Todo huye a fundirse en la cabeza de Schiven, cuyo cerebro es el caos, cuyos ojos son la destrucción y cuya esencia es la nada.
Ya la estrella del alba anuncia el día; la luna se desvanece como una ilusión que se disipa y los sueños, hijos de la oscuridad, huyen con ella en grupos fantásticos. Los dos amantes permanecen aun bajo el verde abanico de una palmera, mudo testigo de su amor y sus juramentos, cuando se eleva un sordo ruido a sus espaldas.
Pulo vuelve el rostro, exhala un grito agudo y ligero como el del chakal, y retrocede diez pies de un solo salto haciendo brillar al mismo tiempo la hoja de su agudo puñal damasquino.
¿Que ha puesto pavor en el alma del valiente caudillo? ¿A caso esos dos ojos que brillan en la oscuridad son los del manchado tigre o los de la terrible serpiente? No.

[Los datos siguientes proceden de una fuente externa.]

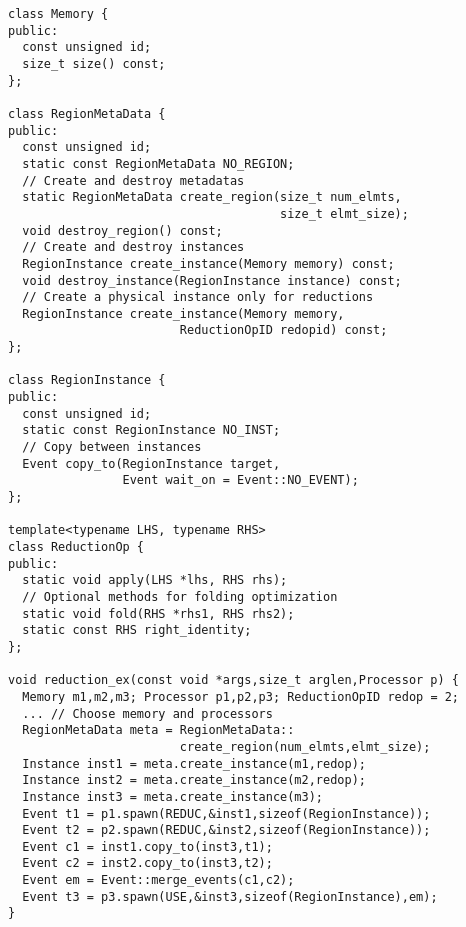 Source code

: \begin{lstlisting}[float={t},label={lst:regionapi},caption={Physical Region Interface and Example.}]
class Memory {
public:
  const unsigned id;
  size_t size() const;
};

class RegionMetaData {
public:
  const unsigned id;
  static const RegionMetaData NO_REGION;
  // Create and destroy metadatas
  static RegionMetaData create_region(size_t num_elmts, 
                                      size_t elmt_size);
  void destroy_region() const;
  // Create and destroy instances
  RegionInstance create_instance(Memory memory) const;
  void destroy_instance(RegionInstance instance) const;
  // Create a physical instance only for reductions
  RegionInstance create_instance(Memory memory, 
                        ReductionOpID redopid) const;
};

class RegionInstance {
public:
  const unsigned id;
  static const RegionInstance NO_INST;
  // Copy between instances
  Event copy_to(RegionInstance target, 
                Event wait_on = Event::NO_EVENT);
};

template<typename LHS, typename RHS>
class ReductionOp {
public:
  static void apply(LHS *lhs, RHS rhs);
  // Optional methods for folding optimization
  static void fold(RHS *rhs1, RHS rhs2);
  static const RHS right_identity;
};

void reduction_ex(const void *args,size_t arglen,Processor p) {
  Memory m1,m2,m3; Processor p1,p2,p3; ReductionOpID redop = 2;
  ... // Choose memory and processors
  RegionMetaData meta = RegionMetaData::
                        create_region(num_elmts,elmt_size);
  Instance inst1 = meta.create_instance(m1,redop);
  Instance inst2 = meta.create_instance(m2,redop);
  Instance inst3 = meta.create_instance(m3);
  Event t1 = p1.spawn(REDUC,&inst1,sizeof(RegionInstance));
  Event t2 = p2.spawn(REDUC,&inst2,sizeof(RegionInstance));
  Event c1 = inst1.copy_to(inst3,t1);
  Event c2 = inst2.copy_to(inst3,t2);
  Event em = Event::merge_events(c1,c2);
  Event t3 = p3.spawn(USE,&inst3,sizeof(RegionInstance),em);
}
\end{lstlisting}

Pulo no teme al rey de las selvas ni al de los reptiles; aquellas pupilas que arrojan lamas pertenecen a un hombre, y aquel hombre es su hermano.
Su hermano a quien arrebataba su único amor; su hermano, por quien estaba desterrado de Orisa; el que por ultimo juro su muerte si volvía a Kattak, poniendo la mano sobre el ara de su dios.
Siannah le ve también, se coagula la sangre en sus venas y queda inmóvil, como si la mano de la muerte lo tuviera asido por el cabello.
Los dos rivales se contemplan un instante de pies a cabeza; luchan con las miradas, y exhalando un grito ronco y salvaje, se lanzan el uno sobre el otro, como dos leopardos que se disputan una presa. Corramos un velo sobre los crímenes de nuestros antepasados; corramos un velo sobre las escenas de luto y horror de que fueron causa las pasiones de los que ya están en el seno del grande espíritu.
El sol nace en Oriente; diríase al verlo que el genio de la luz, vencedor de las sombras, ebrio de orgullo y majestad, se lanza en triunfo sobre su carro de diamantes, dejando en pos de si, como la estela de un buque, el polvo de oro que levantan sus corceles en el pavimento de los cielos. Las aguas, los bosques, las aves, el espacio, los mundos, tienen un asola voz, y esta voz entona el himno del día. ¿Quien no siente saltar su corazón de jubilo a los ecos de este solemne cántico?
Sólo un mortal; vedle allí. Sus ojos desencajados están fijos con una mirada estúpida en la sangre que tiñe sus manos; en balde, saliendo de su inmovilidad y embargado de un frenesí terrible, corre a lavárselas en las orillas del Jawkior; bajo las cristalinas ondas , las manchas desaparecen; más apenas retira sus manos, la sangre, humeante y roja, vuelve a teñirlas. Y torna a las ondas, y torna a aparecer la mancha, hasta que el cabo exclama con un acento de terrible desesperación:
-¡Siannah! ¡Siannah! la maldición del cielo ha caído sobre nuestras cabezas.
¿Conocéis a ese desgraciado a cuyos pies hay un cadáver y cuyas rodillas abraza una mujer? Es Pulo-Dheli, rey de Orisa, magnifico señor de señores, sombra de Dios e hijo de los astros luminosos por la muerte de su hermano y antecesor.